I can't help feeling that having girls or women serving, apart from being a significant break with tradition, is a first step towards women clergy, 'stealth priestesses'. The function of a server is obviously to assist the priest, a good server will ensure the priest follows the rubrics correctly and enable the priest to be recollected, and if necessary remind him if he forgets anything, like the consecration or the final blessing. No priest should be trusted to go the altar alone. Ideally the server and especially the Master of Ceremonies should have thorough understanding not just of rubrics but of the liturgy itself.
In the Ordinary Form there is no restriction on the number of servers, and although the server doesn't answer on behalf of the congregation, his role is to assist the priest but also to lead the congregation in prayer. He should at least be an example of prayerful deportment and reverence. He should have a deep prayer life and be devout, otherwise what he does is a sham, just play acting.
As Catholics we do not believe women can be priests, or in VII speak, "presidents of the assembly". It is not only that the Church has no authority to ordain women, as Ordinatio Sacerdotalis says but also there is the argument from 'headship', a favourite of some Protestants. The leaders of Christian prayer should be male, the proper leader of prayer in a family should be the father of the family, he stands as an icon of God the Father. His role as a Christian father is to direct family worship, as the head of the family. Ephesians 5 reminds us too that he also stands in the place of Christ the Head and Bridegroom. It is not illogical to assume that a priests immediate assistants, the servers should properly also be male, and leaders or potential leaders of prayer within their own families..

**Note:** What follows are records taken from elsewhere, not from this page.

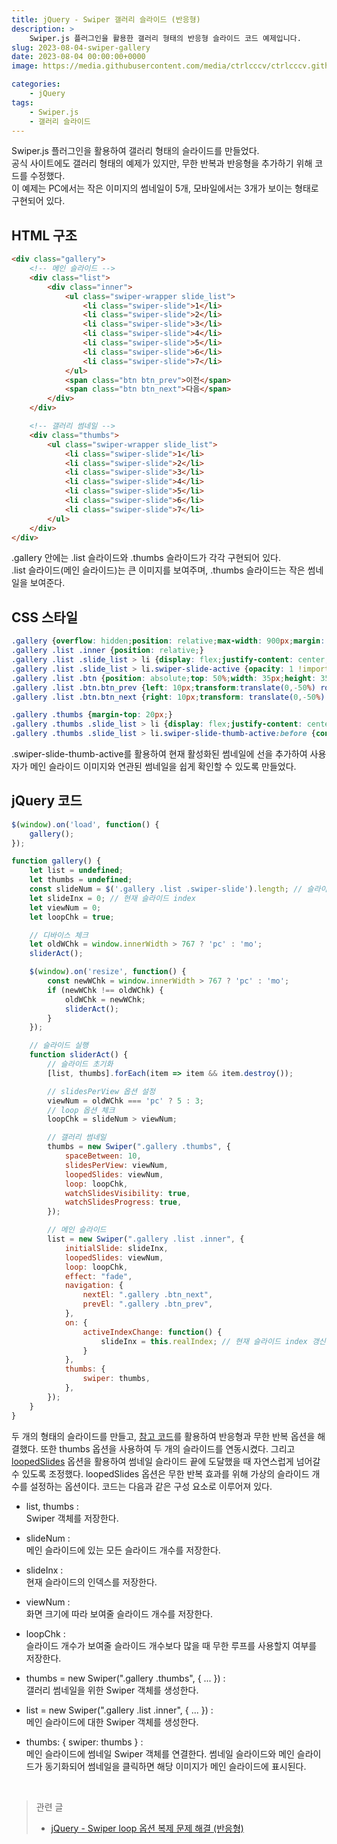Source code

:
 ```yaml
---
title: jQuery - Swiper 갤러리 슬라이드 (반응형)
description: >  
    Swiper.js 플러그인을 활용한 갤러리 형태의 반응형 슬라이드 코드 예제입니다.
slug: 2023-08-04-swiper-gallery
date: 2023-08-04 00:00:00+0000
image: https://media.githubusercontent.com/media/ctrlcccv/ctrlcccv.github.io/master/assets/img/post/swiper-gallery.webp

categories:
    - jQuery
tags:
    - Swiper.js
    - 갤러리 슬라이드
---
```

Swiper.js 플러그인을 활용하여 갤러리 형태의 슬라이드를 만들었다.  
공식 사이트에도 갤러리 형태의 예제가 있지만, 무한 반복과 반응형을 추가하기 위해 코드를 수정했다.  
이 예제는 PC에서는 작은 이미지의 썸네일이 5개, 모바일에서는 3개가 보이는 형태로 구현되어 있다.  

## HTML 구조
```html
<div class="gallery">
    <!-- 메인 슬라이드 -->
    <div class="list">
        <div class="inner">
            <ul class="swiper-wrapper slide_list">
                <li class="swiper-slide">1</li>
                <li class="swiper-slide">2</li>
                <li class="swiper-slide">3</li>
                <li class="swiper-slide">4</li>
                <li class="swiper-slide">5</li>
                <li class="swiper-slide">6</li>
                <li class="swiper-slide">7</li>
            </ul>
            <span class="btn btn_prev">이전</span>
            <span class="btn btn_next">다음</span>
        </div>
    </div>

    <!-- 갤러리 썸네일 -->
    <div class="thumbs">
        <ul class="swiper-wrapper slide_list">
            <li class="swiper-slide">1</li>
            <li class="swiper-slide">2</li>
            <li class="swiper-slide">3</li>
            <li class="swiper-slide">4</li>
            <li class="swiper-slide">5</li>
            <li class="swiper-slide">6</li>
            <li class="swiper-slide">7</li>
        </ul>
    </div>
</div>
```
.gallery 안에는 .list 슬라이드와 .thumbs 슬라이드가 각각 구현되어 있다.  
.list 슬라이드(메인 슬라이드)는 큰 이미지를 보여주며, .thumbs 슬라이드는 작은 썸네일을 보여준다.  

## CSS 스타일
```css
.gallery {overflow: hidden;position: relative;max-width: 900px;margin: 40px auto 0;}
.gallery .list .inner {position: relative;}
.gallery .list .slide_list > li {display: flex;justify-content: center;align-items: center;height:300px;background: #8ab4f8;font-size: 48px;opacity: 0 !important;}
.gallery .list .slide_list > li.swiper-slide-active {opacity: 1 !important;} 
.gallery .list .btn {position: absolute;top: 50%;width: 35px;height: 35px;background:url('images/arrow.png') center center no-repeat;background-size: contain;text-indent: -999em;z-index: 1;}
.gallery .list .btn.btn_prev {left: 10px;transform:translate(0,-50%) rotateY(180deg);}
.gallery .list .btn.btn_next {right: 10px;transform: translate(0,-50%) ;}

.gallery .thumbs {margin-top: 20px;}
.gallery .thumbs .slide_list > li {display: flex;justify-content: center;align-items: center;position: relative;height:100px;background: #ddd;background: #8ab4f8;font-size: 24px;cursor: pointer;}
.gallery .thumbs .slide_list > li.swiper-slide-thumb-active:before {content:'';position: absolute;top: 0;right: 0;bottom: 0;left: 0;border: 4px solid #000;z-index: 1;}
```
.swiper-slide-thumb-active를 활용하여 현재 활성화된 썸네일에 선을 추가하여 사용자가 메인 슬라이드 이미지와 연관된 썸네일을 쉽게 확인할 수 있도록 만들었다.

## jQuery 코드
```js
$(window).on('load', function() {
    gallery();
});

function gallery() {
    let list = undefined;
    let thumbs = undefined;
    const slideNum = $('.gallery .list .swiper-slide').length; // 슬라이드 총 개수
    let slideInx = 0; // 현재 슬라이드 index
    let viewNum = 0;
    let loopChk = true;

    // 디바이스 체크
    let oldWChk = window.innerWidth > 767 ? 'pc' : 'mo';
    sliderAct();

    $(window).on('resize', function() {
        const newWChk = window.innerWidth > 767 ? 'pc' : 'mo';
        if (newWChk !== oldWChk) {
            oldWChk = newWChk;
            sliderAct();
        }
    });

    // 슬라이드 실행
    function sliderAct() {
        // 슬라이드 초기화
        [list, thumbs].forEach(item => item && item.destroy());

        // slidesPerView 옵션 설정
        viewNum = oldWChk === 'pc' ? 5 : 3;
        // loop 옵션 체크
        loopChk = slideNum > viewNum;

        // 갤러리 썸네일
        thumbs = new Swiper(".gallery .thumbs", {
            spaceBetween: 10,
            slidesPerView: viewNum,
            loopedSlides: viewNum,
            loop: loopChk,
            watchSlidesVisibility: true,
            watchSlidesProgress: true,
        });

        // 메인 슬라이드
        list = new Swiper(".gallery .list .inner", {
            initialSlide: slideInx,
            loopedSlides: viewNum,
            loop: loopChk,
            effect: "fade",
            navigation: {
                nextEl: ".gallery .btn_next",
                prevEl: ".gallery .btn_prev",
            },
            on: {
                activeIndexChange: function() {
                    slideInx = this.realIndex; // 현재 슬라이드 index 갱신
                }
            },
            thumbs: {
                swiper: thumbs,
            },
        });
    }
}
```
두 개의 형태의 슬라이드를 만들고, [참고 코드](https://ctrlcccv.github.io/code/2023-01-31-swiper-loop/)를 활용하여 반응형과 무한 반복 옵션을 해결했다. 또한 thumbs 옵션을 사용하여 두 개의 슬라이드를 연동시켰다. 그리고 [loopedSlides](https://swiperjs.com/swiper-api#param-loopedSlides) 옵션을 활용하여 썸네일 슬라이드 끝에 도달했을 때 자연스럽게 넘어갈 수 있도록 조정했다. loopedSlides 옵션은 무한 반복 효과를 위해 가상의 슬라이드 개수를 설정하는 옵션이다. 
코드는 다음과 같은 구성 요소로 이루어져 있다.  

* list, thumbs :   
Swiper 객체를 저장한다.  

* slideNum :   
메인 슬라이드에 있는 모든 슬라이드 개수를 저장한다.  

* slideInx :   
현재 슬라이드의 인덱스를 저장한다.  

* viewNum :   
화면 크기에 따라 보여줄 슬라이드 개수를 저장한다.  

* loopChk :   
슬라이드 개수가 보여줄 슬라이드 개수보다 많을 때 무한 루프를 사용할지 여부를 저장한다.  

* thumbs = new Swiper(".gallery .thumbs", { ... }) :  
갤러리 썸네일을 위한 Swiper 객체를 생성한다.  

* list = new Swiper(".gallery .list .inner", { ... }) :  
메인 슬라이드에 대한 Swiper 객체를 생성한다.  

* thumbs: { swiper: thumbs } :   
메인 슬라이드에 썸네일 Swiper 객체를 연결한다. 썸네일 슬라이드와 메인 슬라이드가 동기화되어 썸네일을 클릭하면 해당 이미지가 메인 슬라이드에 표시된다.   

<br>

> 관련 글 
> * [jQuery - Swiper loop 옵션 복제 문제 해결 (반응형)](https://ctrlcccv.github.io/code/2023-01-31-swiper-loop/)


<!-- [>> 예제 다운로드](https://github.com/ctrlcccv/swiper-gallery/) -->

As a husband and father a man has liturgical role that we need to explore, who knows it might be done in the Synod on the Family. At the Extraordinary Form Mass we have no problem finding servers, it is not quite so easy at the Ordinary Form. In the EF traditionally practically every man knew how to serve, it meant that boys and men could receive some formation in the liturgy and prayer. Prayer was seen as manly. Now the priest and servers are often the only men in the church. As someone once said, not too seriously, 'one good reason for only ordaining men is that it ensures there is at least one man at Mass', well with men servers there are likely to be at least two. However there is crisis in the relationship of men and the Church, not many come and not many get involved and consequently feel the call of vocation either to priesthood or fatherhood. Ignoring the role given them by scripture and the t/Tradition does not help, it certainly does not help foster future priests or men in leadership roles within the Church.
I understand that many priests, even though they have gut instinct against it, feel in a spirit of equality obliged to go along with inclusivity and have both male and female servers but there seems to be a denial of an important element of the faith: men and women are equal, yes, but different. To apply this only to the priesthood and not other areas of Church life seems to be dishonest, if understandable.